ACTION ITEM:
Each line in the records below that has the word "name" should be copied.

......

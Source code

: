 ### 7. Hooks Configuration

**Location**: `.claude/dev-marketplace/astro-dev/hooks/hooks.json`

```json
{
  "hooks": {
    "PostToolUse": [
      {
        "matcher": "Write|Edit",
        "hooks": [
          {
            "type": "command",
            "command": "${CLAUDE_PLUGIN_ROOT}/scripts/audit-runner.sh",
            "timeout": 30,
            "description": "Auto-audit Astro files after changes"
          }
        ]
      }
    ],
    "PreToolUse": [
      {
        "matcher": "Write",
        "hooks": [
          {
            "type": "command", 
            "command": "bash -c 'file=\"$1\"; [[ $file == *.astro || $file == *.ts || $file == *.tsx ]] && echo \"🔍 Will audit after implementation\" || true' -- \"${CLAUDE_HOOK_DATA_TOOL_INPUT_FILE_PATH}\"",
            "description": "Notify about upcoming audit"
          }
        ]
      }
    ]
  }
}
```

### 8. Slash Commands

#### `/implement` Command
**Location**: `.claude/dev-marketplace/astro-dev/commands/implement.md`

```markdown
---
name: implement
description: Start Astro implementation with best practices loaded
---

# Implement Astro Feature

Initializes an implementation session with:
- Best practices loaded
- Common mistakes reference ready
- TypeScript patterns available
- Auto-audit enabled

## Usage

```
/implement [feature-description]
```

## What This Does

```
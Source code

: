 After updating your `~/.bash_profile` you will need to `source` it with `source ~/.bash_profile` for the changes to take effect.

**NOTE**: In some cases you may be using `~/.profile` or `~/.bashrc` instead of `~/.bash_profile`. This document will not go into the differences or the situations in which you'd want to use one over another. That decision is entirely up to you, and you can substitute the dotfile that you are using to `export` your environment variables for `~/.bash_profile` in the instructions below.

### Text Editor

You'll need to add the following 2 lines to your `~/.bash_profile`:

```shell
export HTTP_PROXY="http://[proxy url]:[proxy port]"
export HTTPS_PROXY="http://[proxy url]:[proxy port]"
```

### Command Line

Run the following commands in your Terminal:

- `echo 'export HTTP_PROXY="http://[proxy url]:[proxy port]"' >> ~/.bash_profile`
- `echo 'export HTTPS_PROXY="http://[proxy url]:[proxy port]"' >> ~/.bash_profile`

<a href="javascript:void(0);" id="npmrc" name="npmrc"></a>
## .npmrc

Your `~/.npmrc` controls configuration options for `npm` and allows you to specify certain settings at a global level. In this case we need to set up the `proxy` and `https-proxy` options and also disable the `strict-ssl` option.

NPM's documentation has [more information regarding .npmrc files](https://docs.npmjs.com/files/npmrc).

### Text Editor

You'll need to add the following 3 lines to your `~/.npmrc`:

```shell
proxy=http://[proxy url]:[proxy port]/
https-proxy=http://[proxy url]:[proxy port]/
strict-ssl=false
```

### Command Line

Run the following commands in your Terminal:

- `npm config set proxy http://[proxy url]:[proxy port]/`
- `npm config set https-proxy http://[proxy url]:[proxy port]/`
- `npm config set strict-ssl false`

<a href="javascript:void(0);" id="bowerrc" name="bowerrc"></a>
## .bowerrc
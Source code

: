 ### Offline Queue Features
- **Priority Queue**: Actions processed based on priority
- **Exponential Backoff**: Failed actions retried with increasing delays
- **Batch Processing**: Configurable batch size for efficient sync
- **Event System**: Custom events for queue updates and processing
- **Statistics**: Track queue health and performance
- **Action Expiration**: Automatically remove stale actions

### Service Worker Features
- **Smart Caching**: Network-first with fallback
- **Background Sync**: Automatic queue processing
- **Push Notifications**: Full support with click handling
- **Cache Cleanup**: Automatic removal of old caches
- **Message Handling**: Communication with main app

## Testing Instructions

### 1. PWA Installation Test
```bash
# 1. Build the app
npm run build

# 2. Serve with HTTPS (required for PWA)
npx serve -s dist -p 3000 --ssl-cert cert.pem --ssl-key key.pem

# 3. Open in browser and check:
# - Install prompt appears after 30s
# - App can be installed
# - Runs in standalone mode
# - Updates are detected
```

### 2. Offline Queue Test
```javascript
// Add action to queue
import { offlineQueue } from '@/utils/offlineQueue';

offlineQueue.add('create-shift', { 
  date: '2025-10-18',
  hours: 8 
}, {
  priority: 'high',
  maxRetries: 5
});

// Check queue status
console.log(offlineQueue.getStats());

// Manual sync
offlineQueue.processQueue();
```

......

EXPECTED ANSWER:
name: implement
<a href="javascript:void(0);" id="npmrc" name="npmrc"></a>
<a href="javascript:void(0);" id="bowerrc" name="bowerrc"></a>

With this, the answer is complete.